→ **Source records**
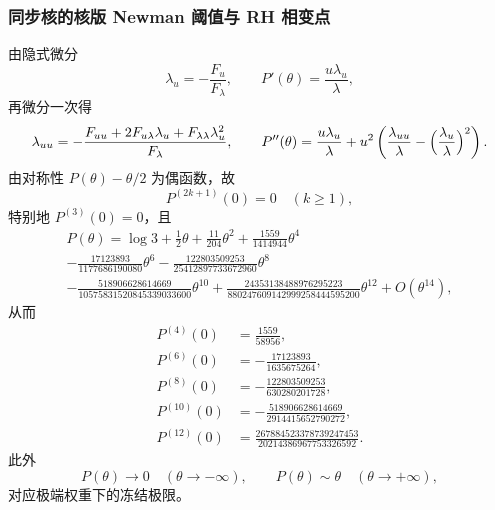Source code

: \subsubsection{同步核的核版 Newman 阈值与 RH 相变点}\label{app:sync-kernel-weighted-newman-threshold}


由隐式微分
\[
\lambda_u=-\frac{F_u}{F_\lambda},\qquad
P'(\theta)=\frac{u\lambda_u}{\lambda},
\]
再微分一次得
\[
\lambda_{uu}=-\frac{F_{uu}+2F_{u\lambda}\lambda_u+F_{\lambda\lambda}\lambda_u^2}{F_\lambda},
\qquad
P''(\theta)=\frac{u\lambda_u}{\lambda}+u^2\left(\frac{\lambda_{uu}}{\lambda}-\Bigl(\frac{\lambda_u}{\lambda}\Bigr)^2\right).
\]
由对称性 $P(\theta)-\theta/2$ 为偶函数，故
\[
P^{(2k+1)}(0)=0\quad(k\ge 1),
\]
特别地 $P^{(3)}(0)=0$，且
\[
\begin{aligned}
P(\theta)=\log 3+\frac12\theta+\frac{11}{204}\theta^2+\frac{1559}{1414944}\theta^4\\
-\frac{17123893}{1177686190080}\theta^6-\frac{122803509253}{25412897733672960}\theta^8\\
-\frac{518906628614669}{10575831520845339033600}\theta^{10}
+\frac{24353138488976295223}{880247609142999258444595200}\theta^{12}
+O(\theta^{14}),
\end{aligned}
\]
从而
\[
\begin{aligned}
P^{(4)}(0)&=\frac{1559}{58956},\\
P^{(6)}(0)&=-\frac{17123893}{1635675264},\\
P^{(8)}(0)&=-\frac{122803509253}{630280201728},\\
P^{(10)}(0)&=-\frac{518906628614669}{2914415652790272},\\
P^{(12)}(0)&=\frac{267884523378739247453}{20214386967753326592}.
\end{aligned}
\]
此外
\[
P(\theta)\to 0\quad(\theta\to-\infty),\qquad
P(\theta)\sim \theta\quad(\theta\to+\infty),
\]
对应极端权重下的冻结极限。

→ **What needs to be done**
Reproduce the data exactly as it appears above. Pictures are to be left out.

→ **Answer box**
Source code

: \subsubsection{同步核的核版 Newman 阈值与 RH 相变点}\label{app:sync-kernel-weighted-newman-threshold}


由隐式微分
\[
\lambda_u=-\frac{F_u}{F_\lambda},\qquad
P'(\theta)=\frac{u\lambda_u}{\lambda},
\]
再微分一次得
\[
\lambda_{uu}=-\frac{F_{uu}+2F_{u\lambda}\lambda_u+F_{\lambda\lambda}\lambda_u^2}{F_\lambda},
\qquad
P''(\theta)=\frac{u\lambda_u}{\lambda}+u^2\left(\frac{\lambda_{uu}}{\lambda}-\Bigl(\frac{\lambda_u}{\lambda}\Bigr)^2\right).
\]
由对称性 $P(\theta)-\theta/2$ 为偶函数，故
\[
P^{(2k+1)}(0)=0\quad(k\ge 1),
\]
特别地 $P^{(3)}(0)=0$，且
\[
\begin{aligned}
P(\theta)=\log 3+\frac12\theta+\frac{11}{204}\theta^2+\frac{1559}{1414944}\theta^4\\
-\frac{17123893}{1177686190080}\theta^6-\frac{122803509253}{25412897733672960}\theta^8\\
-\frac{518906628614669}{10575831520845339033600}\theta^{10}
+\frac{24353138488976295223}{880247609142999258444595200}\theta^{12}
+O(\theta^{14}),
\end{aligned}
\]
从而
\[
\begin{aligned}
P^{(4)}(0)&=\frac{1559}{58956},\\
P^{(6)}(0)&=-\frac{17123893}{1635675264},\\
P^{(8)}(0)&=-\frac{122803509253}{630280201728},\\
P^{(10)}(0)&=-\frac{518906628614669}{2914415652790272},\\
P^{(12)}(0)&=\frac{267884523378739247453}{20214386967753326592}.
\end{aligned}
\]
此外
\[
P(\theta)\to 0\quad(\theta\to-\infty),\qquad
P(\theta)\sim \theta\quad(\theta\to+\infty),
\]
对应极端权重下的冻结极限。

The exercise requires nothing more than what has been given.